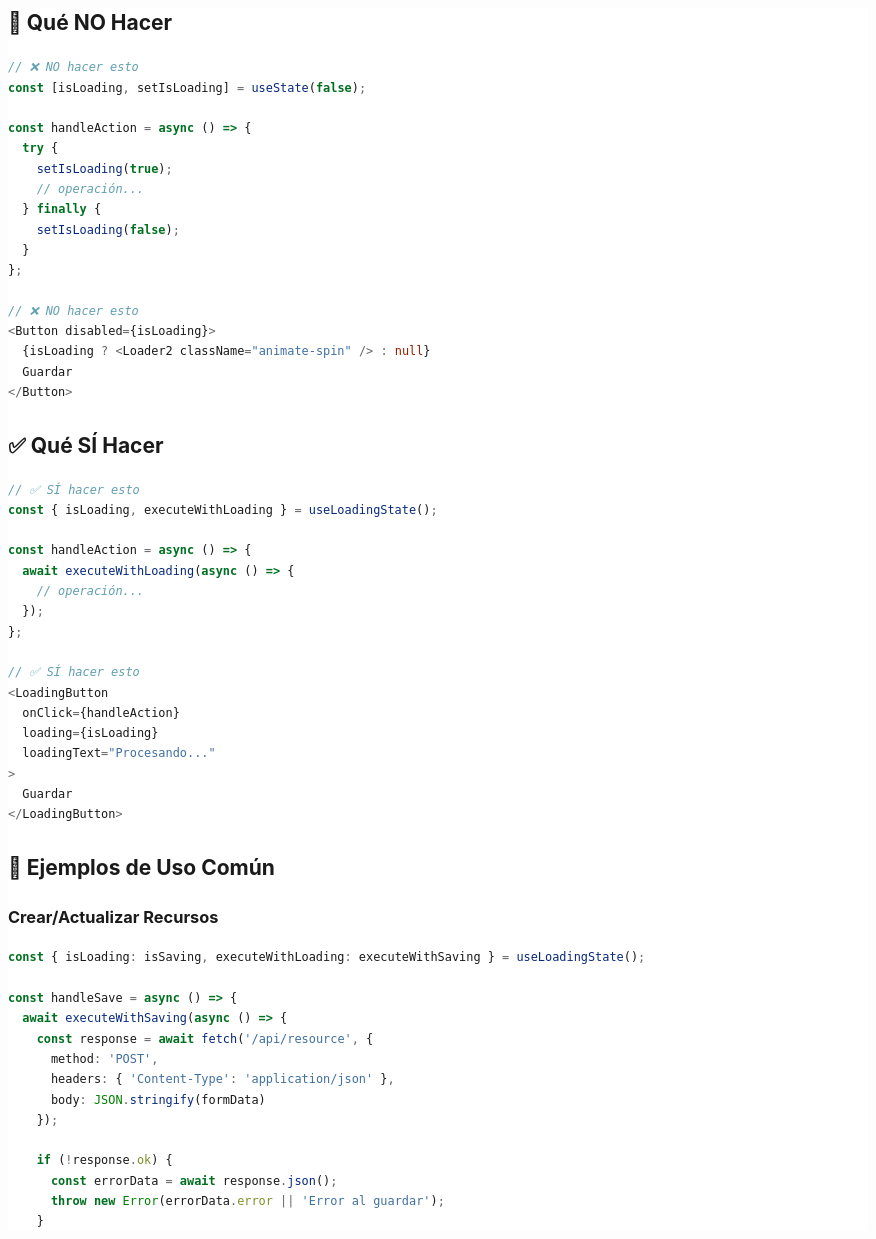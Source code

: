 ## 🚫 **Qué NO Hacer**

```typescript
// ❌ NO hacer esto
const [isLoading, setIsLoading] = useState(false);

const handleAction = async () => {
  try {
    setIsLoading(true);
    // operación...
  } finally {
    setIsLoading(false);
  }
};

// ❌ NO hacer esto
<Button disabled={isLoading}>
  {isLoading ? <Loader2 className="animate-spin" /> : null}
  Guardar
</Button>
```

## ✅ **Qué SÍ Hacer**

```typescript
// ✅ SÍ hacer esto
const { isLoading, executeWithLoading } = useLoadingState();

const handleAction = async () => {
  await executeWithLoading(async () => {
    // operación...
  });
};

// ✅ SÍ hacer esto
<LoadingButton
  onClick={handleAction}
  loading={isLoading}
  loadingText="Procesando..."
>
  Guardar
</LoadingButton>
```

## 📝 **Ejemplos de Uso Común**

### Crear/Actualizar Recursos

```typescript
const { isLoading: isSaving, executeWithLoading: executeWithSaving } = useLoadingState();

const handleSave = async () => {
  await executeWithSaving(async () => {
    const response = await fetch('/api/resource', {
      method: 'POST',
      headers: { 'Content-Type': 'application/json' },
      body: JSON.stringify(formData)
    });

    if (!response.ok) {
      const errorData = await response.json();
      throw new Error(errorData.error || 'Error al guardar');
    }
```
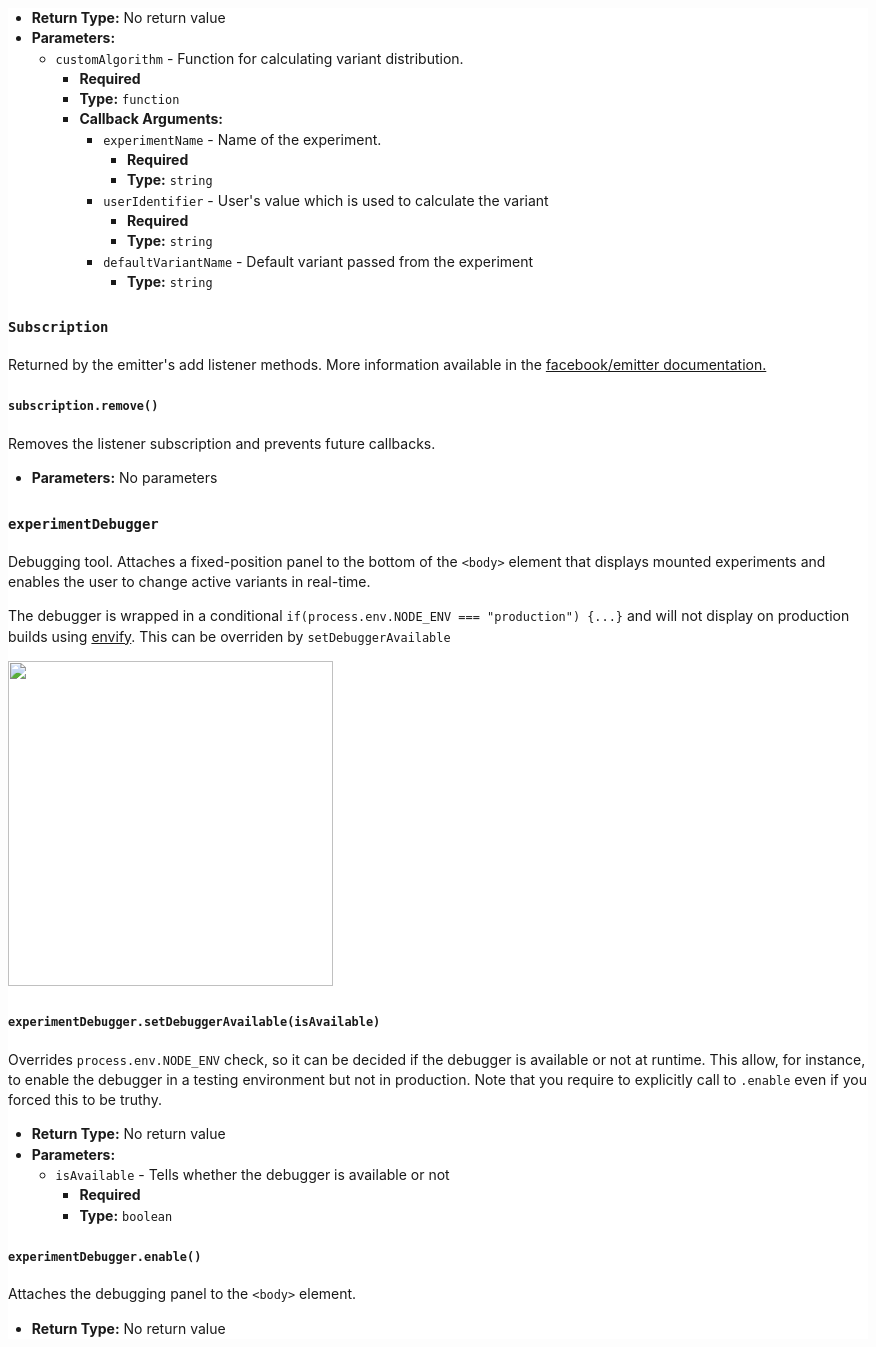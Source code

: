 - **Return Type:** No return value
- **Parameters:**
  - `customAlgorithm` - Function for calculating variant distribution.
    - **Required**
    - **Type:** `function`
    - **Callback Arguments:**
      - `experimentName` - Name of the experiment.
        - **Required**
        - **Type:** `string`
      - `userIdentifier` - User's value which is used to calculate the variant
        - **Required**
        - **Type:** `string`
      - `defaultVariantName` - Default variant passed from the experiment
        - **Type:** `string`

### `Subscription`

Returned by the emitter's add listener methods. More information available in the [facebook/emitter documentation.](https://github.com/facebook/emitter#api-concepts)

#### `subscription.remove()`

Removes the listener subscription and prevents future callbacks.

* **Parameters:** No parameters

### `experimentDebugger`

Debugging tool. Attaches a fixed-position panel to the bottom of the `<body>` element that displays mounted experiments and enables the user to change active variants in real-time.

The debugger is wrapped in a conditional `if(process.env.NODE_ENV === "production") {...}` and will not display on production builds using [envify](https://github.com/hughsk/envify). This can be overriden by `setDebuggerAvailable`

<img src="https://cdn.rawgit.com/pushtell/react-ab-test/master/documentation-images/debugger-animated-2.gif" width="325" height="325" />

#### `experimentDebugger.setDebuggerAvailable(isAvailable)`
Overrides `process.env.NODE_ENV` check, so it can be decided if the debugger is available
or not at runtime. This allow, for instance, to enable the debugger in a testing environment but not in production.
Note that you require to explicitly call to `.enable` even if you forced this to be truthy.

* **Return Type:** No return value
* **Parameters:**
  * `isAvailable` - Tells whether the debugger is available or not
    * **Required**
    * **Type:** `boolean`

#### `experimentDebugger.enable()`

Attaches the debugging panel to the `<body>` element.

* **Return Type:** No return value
● ● ●
## WHAT YOU ARE ASKED TO DO
Nothing should appear in the answer except the lines above from the line with "of the experiment." through the line with "The debugger is wrapped", both included, written out exactly.

## RESPONSE TO THE EXERCISE
      - `experimentName` - Name of the experiment.
        - **Required**
        - **Type:** `string`
      - `userIdentifier` - User's value which is used to calculate the variant
        - **Required**
        - **Type:** `string`
      - `defaultVariantName` - Default variant passed from the experiment
        - **Type:** `string`

### `Subscription`

Returned by the emitter's add listener methods. More information available in the [facebook/emitter documentation.](https://github.com/facebook/emitter#api-concepts)

#### `subscription.remove()`

Removes the listener subscription and prevents future callbacks.

* **Parameters:** No parameters

### `experimentDebugger`

Debugging tool. Attaches a fixed-position panel to the bottom of the `<body>` element that displays mounted experiments and enables the user to change active variants in real-time.

The debugger is wrapped in a conditional `if(process.env.NODE_ENV === "production") {...}` and will not display on production builds using [envify](https://github.com/hughsk/envify). This can be overriden by `setDebuggerAvailable`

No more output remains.